(Saved data entries)
————————

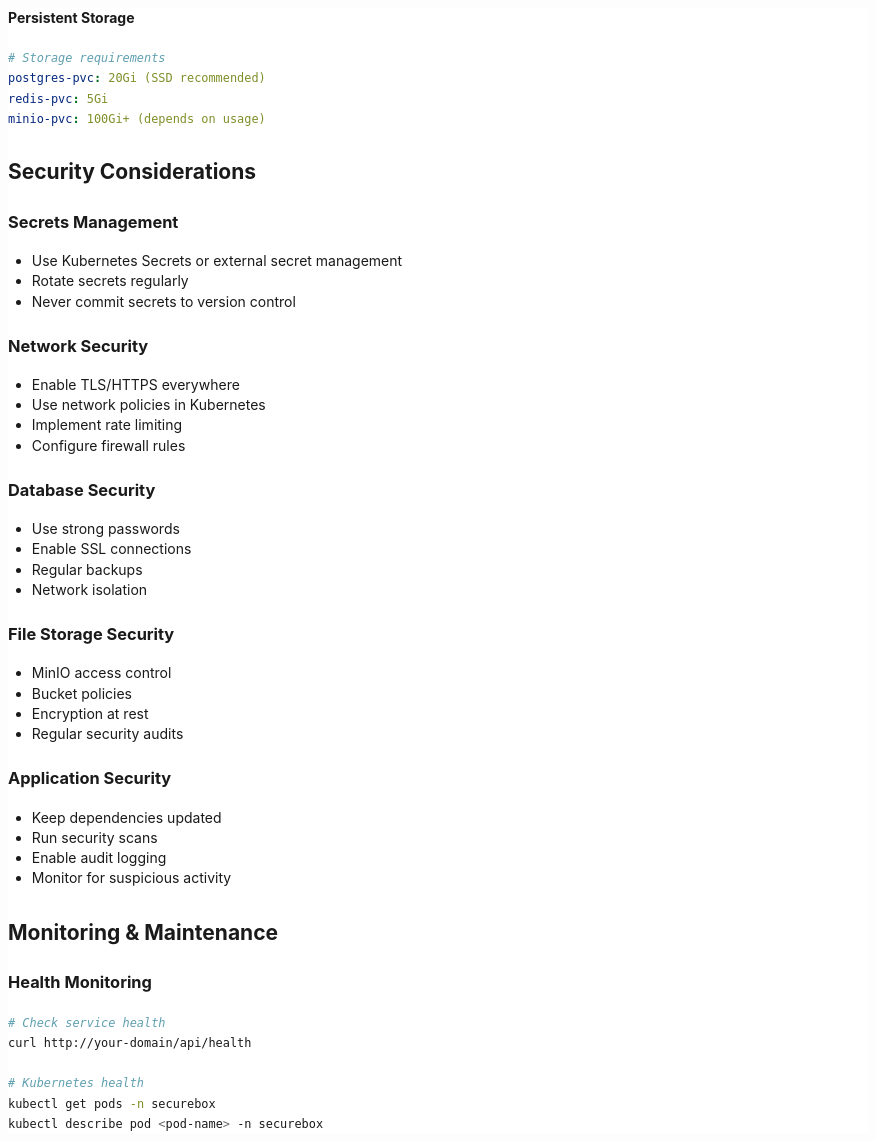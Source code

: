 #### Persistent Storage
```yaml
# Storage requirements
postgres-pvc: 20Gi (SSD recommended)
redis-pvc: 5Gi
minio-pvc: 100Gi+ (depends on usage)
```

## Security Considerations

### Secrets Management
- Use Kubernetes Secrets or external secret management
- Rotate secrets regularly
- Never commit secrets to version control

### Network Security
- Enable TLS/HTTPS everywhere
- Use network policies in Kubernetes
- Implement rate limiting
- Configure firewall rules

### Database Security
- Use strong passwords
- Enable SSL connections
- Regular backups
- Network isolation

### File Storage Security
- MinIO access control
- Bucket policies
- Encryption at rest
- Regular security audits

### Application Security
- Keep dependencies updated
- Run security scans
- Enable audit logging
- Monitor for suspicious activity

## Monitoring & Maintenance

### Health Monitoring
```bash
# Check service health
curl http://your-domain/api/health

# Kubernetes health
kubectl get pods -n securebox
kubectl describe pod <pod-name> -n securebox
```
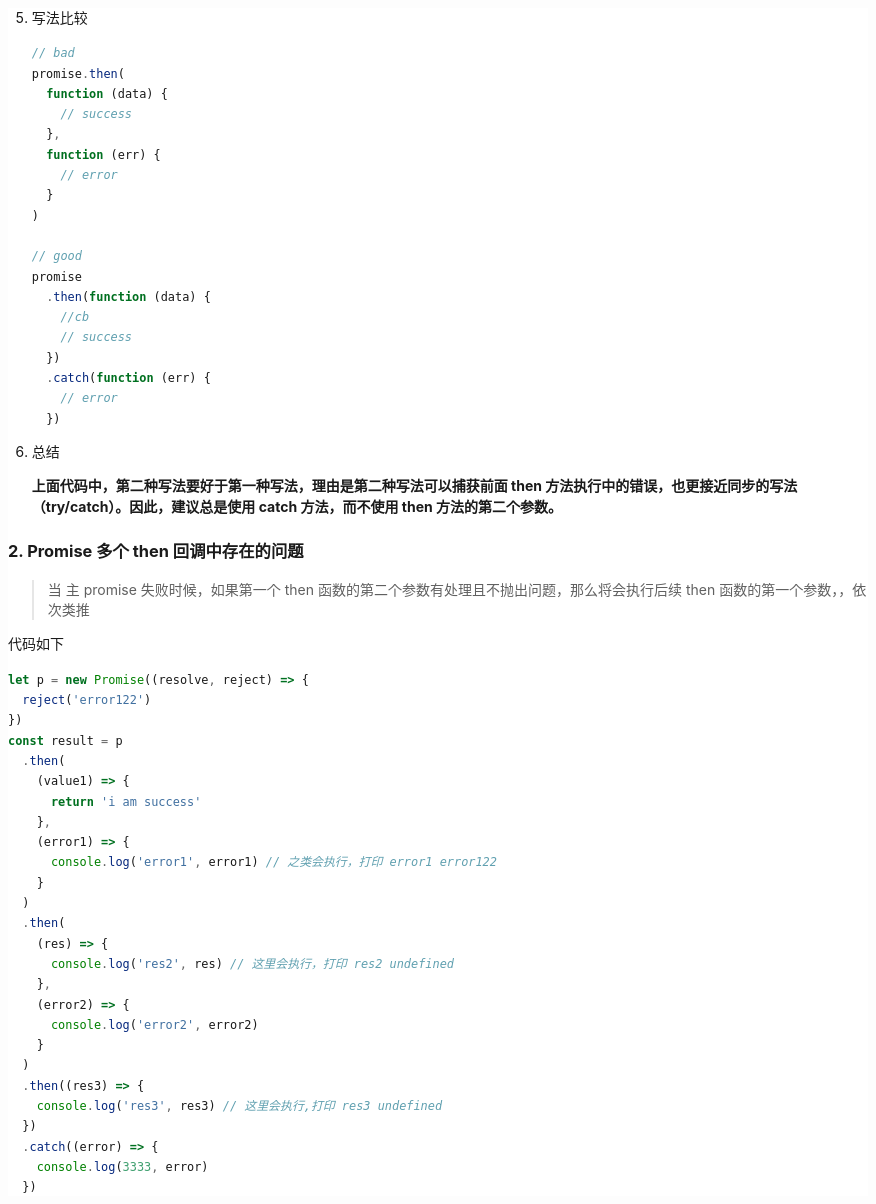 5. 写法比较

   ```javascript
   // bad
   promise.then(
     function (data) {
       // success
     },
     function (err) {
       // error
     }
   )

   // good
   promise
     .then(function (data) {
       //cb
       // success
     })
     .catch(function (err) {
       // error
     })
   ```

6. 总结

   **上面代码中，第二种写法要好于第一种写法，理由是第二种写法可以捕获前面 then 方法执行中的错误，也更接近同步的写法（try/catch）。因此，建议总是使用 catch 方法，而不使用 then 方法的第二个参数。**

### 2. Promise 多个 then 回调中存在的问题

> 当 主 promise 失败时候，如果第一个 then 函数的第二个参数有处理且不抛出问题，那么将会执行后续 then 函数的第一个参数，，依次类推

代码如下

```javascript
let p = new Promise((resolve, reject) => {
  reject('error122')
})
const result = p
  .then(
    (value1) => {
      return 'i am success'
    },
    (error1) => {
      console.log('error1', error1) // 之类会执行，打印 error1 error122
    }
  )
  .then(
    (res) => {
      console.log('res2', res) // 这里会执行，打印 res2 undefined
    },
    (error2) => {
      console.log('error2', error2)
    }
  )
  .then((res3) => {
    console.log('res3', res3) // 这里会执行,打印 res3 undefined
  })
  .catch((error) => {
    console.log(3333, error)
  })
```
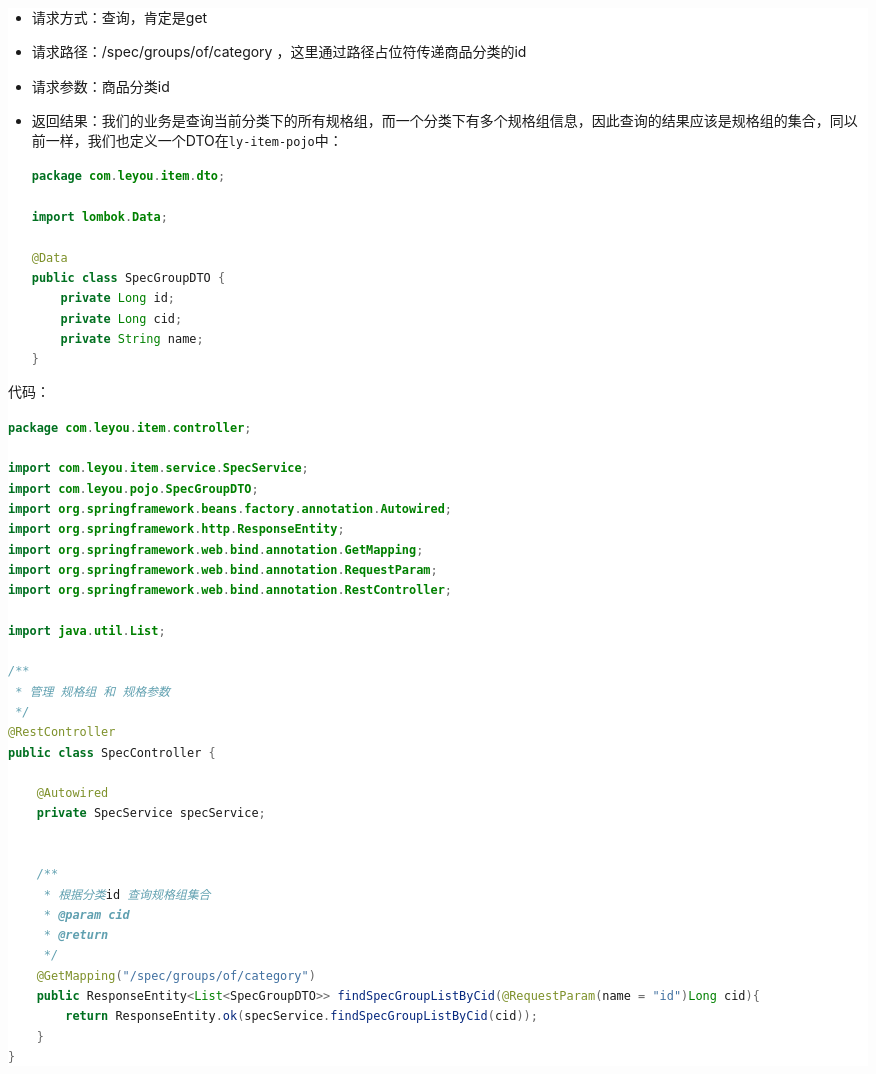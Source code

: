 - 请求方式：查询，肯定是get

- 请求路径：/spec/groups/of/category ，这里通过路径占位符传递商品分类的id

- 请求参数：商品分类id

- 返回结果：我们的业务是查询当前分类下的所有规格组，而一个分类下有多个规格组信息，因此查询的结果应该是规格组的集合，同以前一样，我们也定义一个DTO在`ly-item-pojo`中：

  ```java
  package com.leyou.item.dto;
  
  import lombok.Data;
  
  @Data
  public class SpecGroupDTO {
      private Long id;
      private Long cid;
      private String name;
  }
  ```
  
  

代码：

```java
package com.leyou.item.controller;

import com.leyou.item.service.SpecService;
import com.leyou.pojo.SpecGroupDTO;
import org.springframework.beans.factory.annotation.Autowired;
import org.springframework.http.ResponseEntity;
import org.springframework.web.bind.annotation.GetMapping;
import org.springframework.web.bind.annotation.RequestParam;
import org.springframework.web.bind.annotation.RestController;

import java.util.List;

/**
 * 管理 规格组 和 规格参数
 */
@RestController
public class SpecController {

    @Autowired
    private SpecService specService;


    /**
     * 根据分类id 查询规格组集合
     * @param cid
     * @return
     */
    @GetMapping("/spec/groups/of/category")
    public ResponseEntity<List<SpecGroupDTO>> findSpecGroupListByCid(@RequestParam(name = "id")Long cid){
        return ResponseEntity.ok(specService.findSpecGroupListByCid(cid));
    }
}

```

————————

● **What to do**:
The lines to return are those in the entries above that hold "ResponseEntity".

● **Response box**:
import org.springframework.http.ResponseEntity;
    public ResponseEntity<List<SpecGroupDTO>> findSpecGroupListByCid(@RequestParam(name = "id")Long cid){
        return ResponseEntity.ok(specService.findSpecGroupListByCid(cid));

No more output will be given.